There is no economist anywhere that has concluded the actions or inactions of the federal government caused two successive quarters of negative GDP growth, the narrowest of definitions of recession. Moreover, as consumer demand remained strong in the first half of the year and employment growth was also strong in the first half, the consensus view of most economists is that Canada was never in a recession. In any event: A sitting prime minister puts the country in recession so he can get credit for balancing the budget? After running six deficits that were incurred to pull us out of recession? Does that even make sense?
"… that Canada is the only G7 country in [recession] right now …"
Let’s call this one a “Likely Wrong” again. I don’t know how every other G7 country is doing but Canada was in that narrow technical recession from January through to May. In June, the month for which we have the most recent data, the economy grew 0.5%. There is no economist I am aware of predicting negative growth for the current quarter or for the rest of the year. Now, most are predicting “sluggish” growth but growth is growth. The Bank of Canada said in July growth should be about 1 % this year. So while only a handful would say we were in a shallow technical recession earlier this year, there ain’t any I know of to say we’re still in recession.
"… but our economic platform to invest in canada, to invest in the future is not based on the past few bad months that Mr. Harper has had. it’s about the past bad ten years that Mr. harper has put forward. Canadians I’ve talked to across this country recognize that we need investment in housing, in public transit. in growing the economy. Because Mr. Harper has been unable to create that growth. and we are committed to balancing the budget in 2019 —"

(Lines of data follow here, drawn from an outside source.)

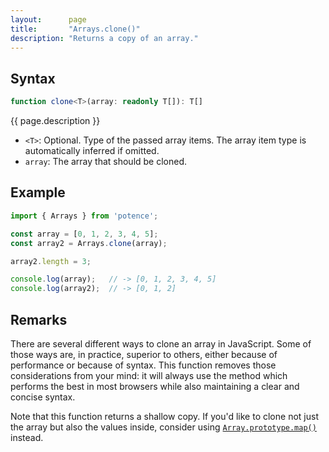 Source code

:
 ```yaml
---
layout:      page
title:       "Arrays.clone()"
description: "Returns a copy of an array."
---
```

## Syntax

```ts
function clone<T>(array: readonly T[]): T[]
```

{{ page.description }}

* `<T>`: Optional. Type of the passed array items. The array item type is automatically inferred if omitted.
* `array`: The array that should be cloned.

## Example

```ts
import { Arrays } from 'potence';

const array = [0, 1, 2, 3, 4, 5];
const array2 = Arrays.clone(array);

array2.length = 3;

console.log(array);   // -> [0, 1, 2, 3, 4, 5]
console.log(array2);  // -> [0, 1, 2]
```

## Remarks

There are several different ways to clone an array in JavaScript. Some of those ways are, in practice, superior
to others, either because of performance or because of syntax. This function removes those considerations from
your mind: it will always use the method which performs the best in most browsers while also maintaining a clear
and concise syntax.

Note that this function returns a shallow copy. If you'd like to clone not just the array but also the values
inside, consider using [`Array.prototype.map()`](https://developer.mozilla.org/en-US/docs/Web/JavaScript/Reference/Global_Objects/Array/map) instead.
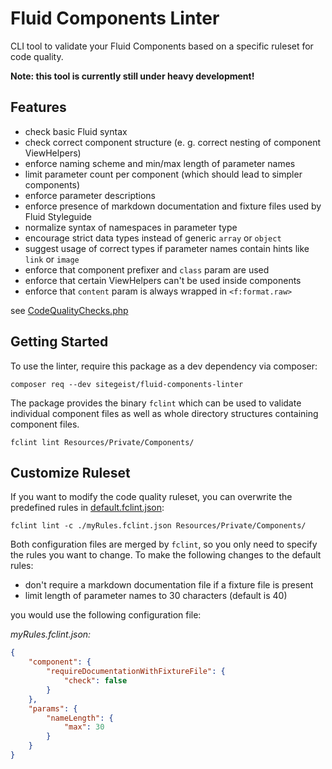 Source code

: # Fluid Components Linter

CLI tool to validate your Fluid Components based on a specific ruleset for
code quality.

**Note: this tool is currently still under heavy development!**

## Features

* check basic Fluid syntax
* check correct component structure (e. g. correct nesting of component ViewHelpers)
* enforce naming scheme and min/max length of parameter names
* limit parameter count per component (which should lead to simpler components)
* enforce parameter descriptions
* enforce presence of markdown documentation and fixture files used by Fluid Styleguide
* normalize syntax of namespaces in parameter type
* encourage strict data types instead of generic `array` or `object`
* suggest usage of correct types if parameter names contain hints like `link` or `image`
* enforce that component prefixer and `class` param are used
* enforce that certain ViewHelpers can't be used inside components
* enforce that `content` param is always wrapped in `<f:format.raw>`

see [CodeQualityChecks.php](./src/Configuration/CodeQualityChecks.php)

## Getting Started

To use the linter, require this package as a dev dependency via composer:

    composer req --dev sitegeist/fluid-components-linter

The package provides the binary `fclint` which can be used to validate
individual component files as well as whole directory structures containing
component files.

    fclint lint Resources/Private/Components/

## Customize Ruleset

If you want to modify the code quality ruleset, you can overwrite the
predefined rules in [default.fclint.json](./src/Configuration/default.fclint.json):

    fclint lint -c ./myRules.fclint.json Resources/Private/Components/

Both configuration files are merged by `fclint`, so you only need to specify the rules you want to change. To make the following changes to the default rules:

* don't require a markdown documentation file if a fixture file is present
* limit length of parameter names to 30 characters (default is 40)

you would use the following configuration file:

*myRules.fclint.json:*

```json
{
    "component": {
        "requireDocumentationWithFixtureFile": {
            "check": false
        }
    },
    "params": {
        "nameLength": {
            "max": 30
        }
    }
}
```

The budget is balanced right now. And two of his political opponents believe it should stay balanced.
"… and we will do that be being fiscally responsible and by growing the economy to the kind of investments in jobs and in Canadians that we need. We are the party that is telling Canadians the truth about the economy."
Truth about the economy? The truth is we a) ran a surplus in FY15 b) are in surplus after the first quarter of FY16 and c) spending by Ottawa on veterans, aboriginal affairs, and seniors increased in 2015 in absolute and relative terms compared to 2015.
A war room forewarned — as it was on Friday — should be forearmed. On a day when everyone and their uncle knew the big deal would be surplus or deficit, the Liberals sent their leader unprepared. And then it failed to follow up later in the day in any substantive way to challenge the numbers or the economic record of the incumbent they’re trying to beat.